Codicia, moral e individualidad en nuestro cerebro
Ignacio Brusco


La codicia , explica la neurociencia, e s una conducta de deseo irrefrenable por el poder, el dinero o los bienes materiales. Tiene su raíz en los mismos circuitos cerebrales que regulan la recompensa y la adicción , activando estructuras como el estriado ventral y las áreas septales, donde se libera dopamina cada vez que se obtiene lo deseado.
En otras palabras, la acumulación no es solo un acto económico: es una forma de placer químico. Dinero y poder lo generan también.
Oxfam, una organización internacional que investiga la desigualdad global, señala que el 1 % más rico del mundo posee casi la mitad de la riqueza mundial, evidenciando una creciente concentración del poder económico.
El dato, tan brutal como real, no solo habla de economía: es una radiografía moral y neurobiológica del tiempo que habitamos.
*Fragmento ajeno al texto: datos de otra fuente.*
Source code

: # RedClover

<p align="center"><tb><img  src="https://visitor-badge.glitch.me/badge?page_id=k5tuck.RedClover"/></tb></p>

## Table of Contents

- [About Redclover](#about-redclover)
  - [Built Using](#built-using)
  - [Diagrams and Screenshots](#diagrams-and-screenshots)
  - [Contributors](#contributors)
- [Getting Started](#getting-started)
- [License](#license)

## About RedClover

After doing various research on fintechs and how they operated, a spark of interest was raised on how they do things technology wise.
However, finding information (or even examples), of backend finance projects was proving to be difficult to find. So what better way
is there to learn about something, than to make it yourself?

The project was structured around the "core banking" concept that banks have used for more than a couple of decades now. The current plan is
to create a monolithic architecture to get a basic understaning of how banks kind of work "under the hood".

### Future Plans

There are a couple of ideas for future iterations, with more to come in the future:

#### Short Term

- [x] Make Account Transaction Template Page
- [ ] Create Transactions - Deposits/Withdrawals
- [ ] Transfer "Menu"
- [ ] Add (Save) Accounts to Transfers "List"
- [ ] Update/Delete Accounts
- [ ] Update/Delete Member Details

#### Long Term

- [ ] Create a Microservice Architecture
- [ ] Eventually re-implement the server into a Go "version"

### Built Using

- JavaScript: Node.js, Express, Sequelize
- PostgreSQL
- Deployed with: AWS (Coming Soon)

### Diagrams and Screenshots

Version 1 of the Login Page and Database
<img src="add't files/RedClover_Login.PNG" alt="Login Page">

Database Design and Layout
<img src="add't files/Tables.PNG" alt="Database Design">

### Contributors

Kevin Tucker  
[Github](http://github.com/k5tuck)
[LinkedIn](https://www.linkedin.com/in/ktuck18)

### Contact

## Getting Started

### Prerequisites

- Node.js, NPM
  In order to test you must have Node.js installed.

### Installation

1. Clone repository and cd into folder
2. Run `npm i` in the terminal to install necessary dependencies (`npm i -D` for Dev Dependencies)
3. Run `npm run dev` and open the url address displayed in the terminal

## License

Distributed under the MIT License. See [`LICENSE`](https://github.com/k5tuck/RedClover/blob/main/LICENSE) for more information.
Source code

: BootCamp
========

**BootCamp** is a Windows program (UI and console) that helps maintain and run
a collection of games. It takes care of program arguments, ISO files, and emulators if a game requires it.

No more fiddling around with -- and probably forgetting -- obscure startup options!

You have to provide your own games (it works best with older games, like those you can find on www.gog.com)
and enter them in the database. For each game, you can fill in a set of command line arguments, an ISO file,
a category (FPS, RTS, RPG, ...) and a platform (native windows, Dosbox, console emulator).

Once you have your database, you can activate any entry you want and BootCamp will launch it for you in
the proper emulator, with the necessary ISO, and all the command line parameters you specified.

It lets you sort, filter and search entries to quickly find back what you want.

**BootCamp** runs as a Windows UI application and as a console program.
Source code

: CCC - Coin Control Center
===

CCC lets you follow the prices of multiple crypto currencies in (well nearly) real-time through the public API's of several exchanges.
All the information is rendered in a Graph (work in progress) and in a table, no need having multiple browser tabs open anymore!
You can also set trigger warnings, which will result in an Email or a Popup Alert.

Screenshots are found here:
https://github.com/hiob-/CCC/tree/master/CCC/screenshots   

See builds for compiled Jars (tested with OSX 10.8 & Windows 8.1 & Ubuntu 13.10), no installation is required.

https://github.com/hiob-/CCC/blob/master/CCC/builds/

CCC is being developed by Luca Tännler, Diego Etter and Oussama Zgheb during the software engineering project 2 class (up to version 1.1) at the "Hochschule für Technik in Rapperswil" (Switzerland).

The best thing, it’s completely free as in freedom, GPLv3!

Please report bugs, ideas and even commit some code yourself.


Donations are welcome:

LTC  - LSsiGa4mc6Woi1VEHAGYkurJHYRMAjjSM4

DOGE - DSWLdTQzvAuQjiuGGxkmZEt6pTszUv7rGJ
El cerebro humano, esa compleja red que articula deseo, empatía y control, parece debatirse entre la cooperación que nos permitió sobrevivir como especie y la codicia que amenaza con fracturar nuestras sociedades.
Cuando el poder apaga la empatía
El problema, sin embargo, es que el poder tiende a distorsionar la percepción moral. Estudios de la Universidad de California y de la Universidad de Lausana muestran que las personas con mayor poder suelen actuar con menos empatía y más riesgo.
Adam Galinsky, de la Universidad de Columbia, lo compara con un acelerador sin freno: impulsa la acción, pero si no se regula, lleva al exceso y al abuso. A largo plazo, el poder modifica incluso los niveles de testosterona y serotonina, reduciendo la sensibilidad a las normas sociales.

En el plano social, estos procesos se reflejan en un fenómeno creciente: la asimetría entre quienes tienen y quienes no . Esta brecha no es solo una injusticia económica, sino también una expresión de desequilibrios cognitivos y culturales que atraviesan a toda la especie.

Las investigaciones neurobiológicas permiten comprender que la empatía y la cooperación no son invenciones morales, sino funciones cerebrales profundas. Experimentos con monos capuchinos demostraron que rechazan un trozo de pepino si observan que otro recibe una uva por el mismo trabajo: un acto de rebelión ante la desigualdad.
Los bonobos, por su parte, cooperan incluso con individuos de otros grupos, comparten alimentos y ayudan a quienes no poseen información. Su conducta sugiere que la justicia y la solidaridad tienen raíces evolutivas que compartimos con ellos.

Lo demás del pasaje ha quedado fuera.